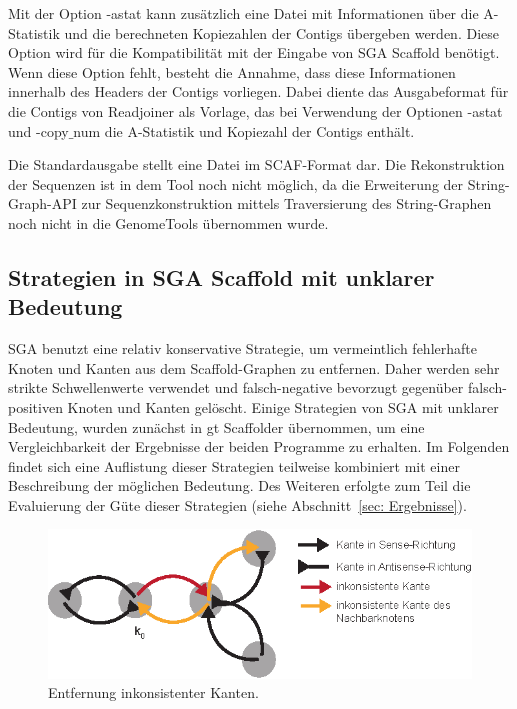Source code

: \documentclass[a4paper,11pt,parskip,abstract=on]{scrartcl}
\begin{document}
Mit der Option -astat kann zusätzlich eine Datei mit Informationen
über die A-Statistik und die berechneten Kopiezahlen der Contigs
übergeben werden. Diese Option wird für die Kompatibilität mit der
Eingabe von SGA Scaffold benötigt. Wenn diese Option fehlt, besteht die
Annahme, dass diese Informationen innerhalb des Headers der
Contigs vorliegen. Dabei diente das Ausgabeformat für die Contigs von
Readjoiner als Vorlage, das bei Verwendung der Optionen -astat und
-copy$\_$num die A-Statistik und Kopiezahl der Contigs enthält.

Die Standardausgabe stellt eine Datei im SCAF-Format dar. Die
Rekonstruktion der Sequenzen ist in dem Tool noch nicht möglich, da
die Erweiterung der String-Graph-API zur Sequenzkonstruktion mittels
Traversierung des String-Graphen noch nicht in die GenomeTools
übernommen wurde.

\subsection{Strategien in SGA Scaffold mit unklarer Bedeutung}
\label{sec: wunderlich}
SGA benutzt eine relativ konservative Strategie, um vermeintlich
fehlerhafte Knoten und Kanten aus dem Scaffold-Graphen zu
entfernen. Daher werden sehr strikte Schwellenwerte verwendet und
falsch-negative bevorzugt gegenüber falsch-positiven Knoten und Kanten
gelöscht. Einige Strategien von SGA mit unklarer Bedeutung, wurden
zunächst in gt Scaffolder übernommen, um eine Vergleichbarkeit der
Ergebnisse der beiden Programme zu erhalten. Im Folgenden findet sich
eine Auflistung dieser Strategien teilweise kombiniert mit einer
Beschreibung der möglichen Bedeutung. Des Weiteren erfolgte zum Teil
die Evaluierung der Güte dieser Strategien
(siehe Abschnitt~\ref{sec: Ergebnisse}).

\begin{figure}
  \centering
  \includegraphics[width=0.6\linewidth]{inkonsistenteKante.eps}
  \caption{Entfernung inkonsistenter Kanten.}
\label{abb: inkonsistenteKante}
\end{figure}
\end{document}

_____

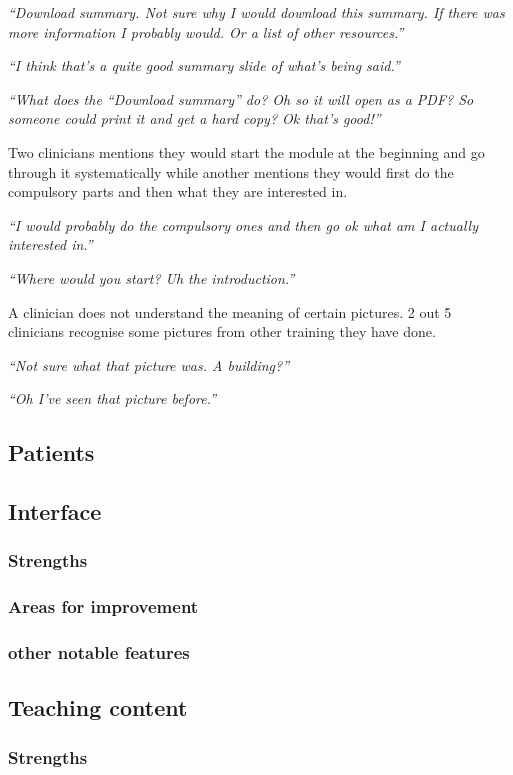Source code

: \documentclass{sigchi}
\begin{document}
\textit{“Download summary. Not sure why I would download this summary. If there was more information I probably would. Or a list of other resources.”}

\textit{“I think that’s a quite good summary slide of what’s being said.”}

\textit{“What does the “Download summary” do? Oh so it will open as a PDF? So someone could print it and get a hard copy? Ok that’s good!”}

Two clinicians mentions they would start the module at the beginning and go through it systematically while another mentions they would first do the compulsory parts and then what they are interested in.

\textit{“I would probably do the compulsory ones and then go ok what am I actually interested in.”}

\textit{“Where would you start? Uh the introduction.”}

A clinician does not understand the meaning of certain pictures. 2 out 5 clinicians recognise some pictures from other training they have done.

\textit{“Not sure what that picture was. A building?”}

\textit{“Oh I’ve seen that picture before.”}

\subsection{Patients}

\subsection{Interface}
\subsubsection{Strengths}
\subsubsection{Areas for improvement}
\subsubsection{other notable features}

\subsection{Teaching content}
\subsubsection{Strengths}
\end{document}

_____

*What the task requires:*
The answer should consist of every line above in which "documentclass" appears.

*Answer for the task:*
: \documentclass[a4paper,11pt,parskip,abstract=on]{scrartcl}
: \documentclass{sigchi}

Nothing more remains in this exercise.